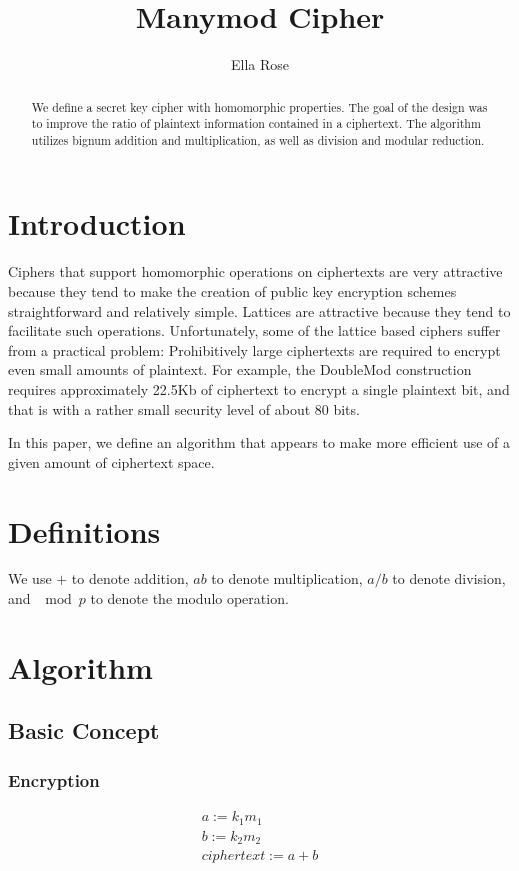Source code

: \documentclass[preprint]{iacrtrans}
\author{Ella Rose\inst{1}}
\institute{Paso Robles, CA\email{python_pride@protonmail.com}}
\title[Manymod Cipher]{Manymod Cipher}
\begin{document}
\maketitle


\begin{abstract}
 We define a secret key cipher with homomorphic properties. The goal of the design was to improve the ratio of plaintext information contained in a ciphertext. The algorithm utilizes bignum addition and multiplication, as well as division and modular reduction. 
\end{abstract}

\todototoc
\listoftodos

\section{Introduction}
 Ciphers that support homomorphic operations on ciphertexts are very attractive because they tend to make the creation of public key encryption schemes straightforward and relatively simple. Lattices are attractive because they tend to facilitate such operations. Unfortunately, some of the lattice based ciphers suffer from a practical problem: Prohibitively large ciphertexts are required to encrypt even small amounts of plaintext. For example, the DoubleMod construction requires approximately 22.5Kb of ciphertext to encrypt a single plaintext bit, and that is with a rather small security level of about 80 bits.

In this paper, we define an algorithm that appears to make more efficient use of a given amount of ciphertext space. 

\section{Definitions}
We use $+$ to denote addition, $ab$ to denote multiplication, $a / b$ to denote division, and $\mod p$ to denote the modulo operation. 

\section{Algorithm}
\subsection{Basic Concept}
\subsubsection{Encryption}
\begin{align}
a := k_1 m_1\\
b := k_2 m_2\\
ciphertext  := a + b
\end{align}
\end{document}
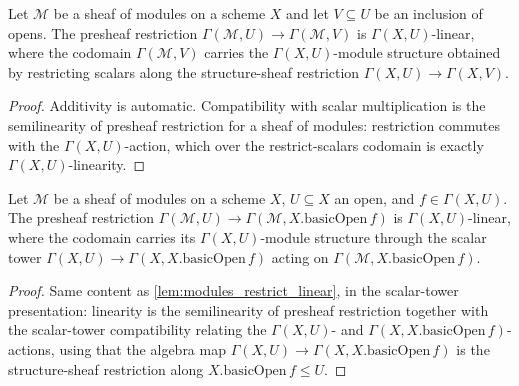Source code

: 
\begin{lemma}
  \label{lem:modules_restrict_linear}
  Let \(\mathcal{M}\) be a sheaf of modules on a scheme \(X\) and let \(V \subseteq U\) be an inclusion
  of opens. The presheaf restriction \(\Gamma(\mathcal{M}, U) \to \Gamma(\mathcal{M}, V)\) is
  \(\Gamma(X, U)\)-linear, where the codomain \(\Gamma(\mathcal{M}, V)\) carries the
  \(\Gamma(X, U)\)-module structure obtained by restricting scalars along the structure-sheaf
  restriction \(\Gamma(X, U) \to \Gamma(X, V)\).
\end{lemma}
\begin{proof}
  Additivity is automatic. Compatibility with scalar multiplication is the semilinearity of presheaf
  restriction for a sheaf of modules: restriction commutes with the \(\Gamma(X, U)\)-action, which over
  the restrict-scalars codomain is exactly \(\Gamma(X, U)\)-linearity.
\end{proof}

\begin{lemma}
  \label{lem:modules_restrict_basicOpen_linear}
  Let \(\mathcal{M}\) be a sheaf of modules on a scheme \(X\), \(U \subseteq X\) an open, and
  \(f \in \Gamma(X, U)\). The presheaf restriction
  \(\Gamma(\mathcal{M}, U) \to \Gamma(\mathcal{M}, X.\mathrm{basicOpen}\,f)\) is \(\Gamma(X, U)\)-linear,
  where the codomain carries its \(\Gamma(X, U)\)-module structure through the scalar tower
  \(\Gamma(X, U) \to \Gamma(X, X.\mathrm{basicOpen}\,f)\) acting on
  \(\Gamma(\mathcal{M}, X.\mathrm{basicOpen}\,f)\).
\end{lemma}
\begin{proof}
  Same content as \cref{lem:modules_restrict_linear}, in the scalar-tower presentation: linearity is the
  semilinearity of presheaf restriction together with the scalar-tower compatibility relating the
  \(\Gamma(X, U)\)- and \(\Gamma(X, X.\mathrm{basicOpen}\,f)\)-actions, using that the algebra map
  \(\Gamma(X, U) \to \Gamma(X, X.\mathrm{basicOpen}\,f)\) is the structure-sheaf restriction along
  \(X.\mathrm{basicOpen}\,f \le U\).
\end{proof}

What you have to do →
Everything from the line with "semilinearity of presheaf restriction" to the last line of the entries is to be written out exactly; omit all earlier lines.

Reply to the task →
  semilinearity of presheaf restriction together with the scalar-tower compatibility relating the
  \(\Gamma(X, U)\)- and \(\Gamma(X, X.\mathrm{basicOpen}\,f)\)-actions, using that the algebra map
  \(\Gamma(X, U) \to \Gamma(X, X.\mathrm{basicOpen}\,f)\) is the structure-sheaf restriction along
  \(X.\mathrm{basicOpen}\,f \le U\).
\end{proof}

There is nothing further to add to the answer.